[Source texts of formatted documents]
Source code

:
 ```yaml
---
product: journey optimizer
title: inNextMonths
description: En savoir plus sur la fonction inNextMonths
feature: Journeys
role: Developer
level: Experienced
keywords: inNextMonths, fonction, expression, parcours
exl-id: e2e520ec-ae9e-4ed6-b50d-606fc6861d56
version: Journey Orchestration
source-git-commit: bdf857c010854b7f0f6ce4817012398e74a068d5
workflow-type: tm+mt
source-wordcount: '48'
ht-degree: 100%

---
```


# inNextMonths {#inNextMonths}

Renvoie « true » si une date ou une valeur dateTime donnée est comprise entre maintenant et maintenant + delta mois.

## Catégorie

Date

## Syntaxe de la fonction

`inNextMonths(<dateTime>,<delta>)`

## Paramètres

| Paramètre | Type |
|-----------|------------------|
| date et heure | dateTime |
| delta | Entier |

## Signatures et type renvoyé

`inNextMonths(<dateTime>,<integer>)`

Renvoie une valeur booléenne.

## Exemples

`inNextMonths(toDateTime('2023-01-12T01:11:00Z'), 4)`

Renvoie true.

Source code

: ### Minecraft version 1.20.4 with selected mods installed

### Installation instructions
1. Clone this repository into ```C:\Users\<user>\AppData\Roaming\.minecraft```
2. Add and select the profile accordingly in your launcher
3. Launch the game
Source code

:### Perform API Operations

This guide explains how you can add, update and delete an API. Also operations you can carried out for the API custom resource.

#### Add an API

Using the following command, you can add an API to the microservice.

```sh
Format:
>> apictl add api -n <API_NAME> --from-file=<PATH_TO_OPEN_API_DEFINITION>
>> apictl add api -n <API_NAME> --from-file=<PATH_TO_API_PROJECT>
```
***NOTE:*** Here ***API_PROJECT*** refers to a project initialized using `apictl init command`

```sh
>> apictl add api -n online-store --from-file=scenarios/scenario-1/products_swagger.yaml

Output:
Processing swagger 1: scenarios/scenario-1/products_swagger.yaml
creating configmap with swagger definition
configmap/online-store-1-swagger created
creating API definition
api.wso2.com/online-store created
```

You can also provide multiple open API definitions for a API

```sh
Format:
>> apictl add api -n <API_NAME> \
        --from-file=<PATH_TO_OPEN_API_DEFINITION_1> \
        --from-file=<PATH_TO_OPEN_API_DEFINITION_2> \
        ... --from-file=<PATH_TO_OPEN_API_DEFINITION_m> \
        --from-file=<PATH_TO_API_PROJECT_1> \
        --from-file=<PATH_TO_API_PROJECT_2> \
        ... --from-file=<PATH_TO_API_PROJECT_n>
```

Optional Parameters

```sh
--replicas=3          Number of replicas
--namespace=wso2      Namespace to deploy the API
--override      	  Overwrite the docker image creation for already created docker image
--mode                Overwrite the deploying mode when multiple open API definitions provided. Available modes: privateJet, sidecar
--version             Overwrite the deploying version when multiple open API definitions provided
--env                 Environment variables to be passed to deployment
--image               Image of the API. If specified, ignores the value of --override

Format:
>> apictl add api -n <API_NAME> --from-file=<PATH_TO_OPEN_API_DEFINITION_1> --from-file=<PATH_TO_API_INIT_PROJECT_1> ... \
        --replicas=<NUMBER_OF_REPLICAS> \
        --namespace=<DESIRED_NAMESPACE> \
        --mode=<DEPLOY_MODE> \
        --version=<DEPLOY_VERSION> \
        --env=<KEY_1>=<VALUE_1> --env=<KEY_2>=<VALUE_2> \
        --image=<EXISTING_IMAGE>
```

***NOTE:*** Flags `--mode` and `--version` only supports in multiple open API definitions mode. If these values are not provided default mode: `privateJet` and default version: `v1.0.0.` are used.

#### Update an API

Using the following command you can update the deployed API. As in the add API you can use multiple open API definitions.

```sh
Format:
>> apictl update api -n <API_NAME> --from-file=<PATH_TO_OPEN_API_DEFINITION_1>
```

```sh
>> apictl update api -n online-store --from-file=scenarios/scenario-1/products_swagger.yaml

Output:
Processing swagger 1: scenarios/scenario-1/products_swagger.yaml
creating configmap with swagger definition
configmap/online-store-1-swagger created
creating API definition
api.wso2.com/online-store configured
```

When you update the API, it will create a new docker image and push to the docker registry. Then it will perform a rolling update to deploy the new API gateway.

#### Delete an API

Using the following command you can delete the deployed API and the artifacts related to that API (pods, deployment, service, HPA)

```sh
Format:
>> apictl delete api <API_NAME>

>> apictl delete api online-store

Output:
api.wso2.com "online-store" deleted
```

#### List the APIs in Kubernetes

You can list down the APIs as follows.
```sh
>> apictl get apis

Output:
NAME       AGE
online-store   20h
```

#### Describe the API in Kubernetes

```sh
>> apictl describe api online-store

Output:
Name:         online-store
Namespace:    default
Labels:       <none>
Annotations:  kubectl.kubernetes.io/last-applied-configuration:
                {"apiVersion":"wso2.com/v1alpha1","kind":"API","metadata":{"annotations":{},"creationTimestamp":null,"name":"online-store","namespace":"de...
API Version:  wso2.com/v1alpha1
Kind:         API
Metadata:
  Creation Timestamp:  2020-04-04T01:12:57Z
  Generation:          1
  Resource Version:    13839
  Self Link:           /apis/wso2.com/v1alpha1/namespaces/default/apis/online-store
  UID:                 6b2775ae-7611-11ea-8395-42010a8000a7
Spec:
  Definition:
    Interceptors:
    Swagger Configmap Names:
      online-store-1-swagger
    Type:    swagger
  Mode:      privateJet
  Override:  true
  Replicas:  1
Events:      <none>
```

Required action:
Once more, give all the records exactly as they were written.

Completed exercise:
Source code

:
 ```yaml
---
product: journey optimizer
title: inNextMonths
description: En savoir plus sur la fonction inNextMonths
feature: Journeys
role: Developer
level: Experienced
keywords: inNextMonths, fonction, expression, parcours
exl-id: e2e520ec-ae9e-4ed6-b50d-606fc6861d56
version: Journey Orchestration
source-git-commit: bdf857c010854b7f0f6ce4817012398e74a068d5
workflow-type: tm+mt
source-wordcount: '48'
ht-degree: 100%

---
```


# inNextMonths {#inNextMonths}

Renvoie « true » si une date ou une valeur dateTime donnée est comprise entre maintenant et maintenant + delta mois.

## Catégorie

Date

## Syntaxe de la fonction

`inNextMonths(<dateTime>,<delta>)`

## Paramètres

| Paramètre | Type |
|-----------|------------------|
| date et heure | dateTime |
| delta | Entier |

## Signatures et type renvoyé

`inNextMonths(<dateTime>,<integer>)`

Renvoie une valeur booléenne.

## Exemples

`inNextMonths(toDateTime('2023-01-12T01:11:00Z'), 4)`

Renvoie true.

Source code

: ### Minecraft version 1.20.4 with selected mods installed

### Installation instructions
1. Clone this repository into ```C:\Users\<user>\AppData\Roaming\.minecraft```
2. Add and select the profile accordingly in your launcher
3. Launch the game
Source code

:### Perform API Operations

This guide explains how you can add, update and delete an API. Also operations you can carried out for the API custom resource.

#### Add an API

Using the following command, you can add an API to the microservice.

```sh
Format:
>> apictl add api -n <API_NAME> --from-file=<PATH_TO_OPEN_API_DEFINITION>
>> apictl add api -n <API_NAME> --from-file=<PATH_TO_API_PROJECT>
```
***NOTE:*** Here ***API_PROJECT*** refers to a project initialized using `apictl init command`

```sh
>> apictl add api -n online-store --from-file=scenarios/scenario-1/products_swagger.yaml

Output:
Processing swagger 1: scenarios/scenario-1/products_swagger.yaml
creating configmap with swagger definition
configmap/online-store-1-swagger created
creating API definition
api.wso2.com/online-store created
```

You can also provide multiple open API definitions for a API

```sh
Format:
>> apictl add api -n <API_NAME> \
        --from-file=<PATH_TO_OPEN_API_DEFINITION_1> \
        --from-file=<PATH_TO_OPEN_API_DEFINITION_2> \
        ... --from-file=<PATH_TO_OPEN_API_DEFINITION_m> \
        --from-file=<PATH_TO_API_PROJECT_1> \
        --from-file=<PATH_TO_API_PROJECT_2> \
        ... --from-file=<PATH_TO_API_PROJECT_n>
```

Optional Parameters

```sh
--replicas=3          Number of replicas
--namespace=wso2      Namespace to deploy the API
--override      	  Overwrite the docker image creation for already created docker image
--mode                Overwrite the deploying mode when multiple open API definitions provided. Available modes: privateJet, sidecar
--version             Overwrite the deploying version when multiple open API definitions provided
--env                 Environment variables to be passed to deployment
--image               Image of the API. If specified, ignores the value of --override

Format:
>> apictl add api -n <API_NAME> --from-file=<PATH_TO_OPEN_API_DEFINITION_1> --from-file=<PATH_TO_API_INIT_PROJECT_1> ... \
        --replicas=<NUMBER_OF_REPLICAS> \
        --namespace=<DESIRED_NAMESPACE> \
        --mode=<DEPLOY_MODE> \
        --version=<DEPLOY_VERSION> \
        --env=<KEY_1>=<VALUE_1> --env=<KEY_2>=<VALUE_2> \
        --image=<EXISTING_IMAGE>
```

***NOTE:*** Flags `--mode` and `--version` only supports in multiple open API definitions mode. If these values are not provided default mode: `privateJet` and default version: `v1.0.0.` are used.

#### Update an API

Using the following command you can update the deployed API. As in the add API you can use multiple open API definitions.

```sh
Format:
>> apictl update api -n <API_NAME> --from-file=<PATH_TO_OPEN_API_DEFINITION_1>
```

```sh
>> apictl update api -n online-store --from-file=scenarios/scenario-1/products_swagger.yaml

Output:
Processing swagger 1: scenarios/scenario-1/products_swagger.yaml
creating configmap with swagger definition
configmap/online-store-1-swagger created
creating API definition
api.wso2.com/online-store configured
```

When you update the API, it will create a new docker image and push to the docker registry. Then it will perform a rolling update to deploy the new API gateway.

#### Delete an API

Using the following command you can delete the deployed API and the artifacts related to that API (pods, deployment, service, HPA)

```sh
Format:
>> apictl delete api <API_NAME>

>> apictl delete api online-store

Output:
api.wso2.com "online-store" deleted
```

#### List the APIs in Kubernetes

You can list down the APIs as follows.
```sh
>> apictl get apis

Output:
NAME       AGE
online-store   20h
```

#### Describe the API in Kubernetes

```sh
>> apictl describe api online-store

Output:
Name:         online-store
Namespace:    default
Labels:       <none>
Annotations:  kubectl.kubernetes.io/last-applied-configuration:
                {"apiVersion":"wso2.com/v1alpha1","kind":"API","metadata":{"annotations":{},"creationTimestamp":null,"name":"online-store","namespace":"de...
API Version:  wso2.com/v1alpha1
Kind:         API
Metadata:
  Creation Timestamp:  2020-04-04T01:12:57Z
  Generation:          1
  Resource Version:    13839
  Self Link:           /apis/wso2.com/v1alpha1/namespaces/default/apis/online-store
  UID:                 6b2775ae-7611-11ea-8395-42010a8000a7
Spec:
  Definition:
    Interceptors:
    Swagger Configmap Names:
      online-store-1-swagger
    Type:    swagger
  Mode:      privateJet
  Override:  true
  Replicas:  1
Events:      <none>
```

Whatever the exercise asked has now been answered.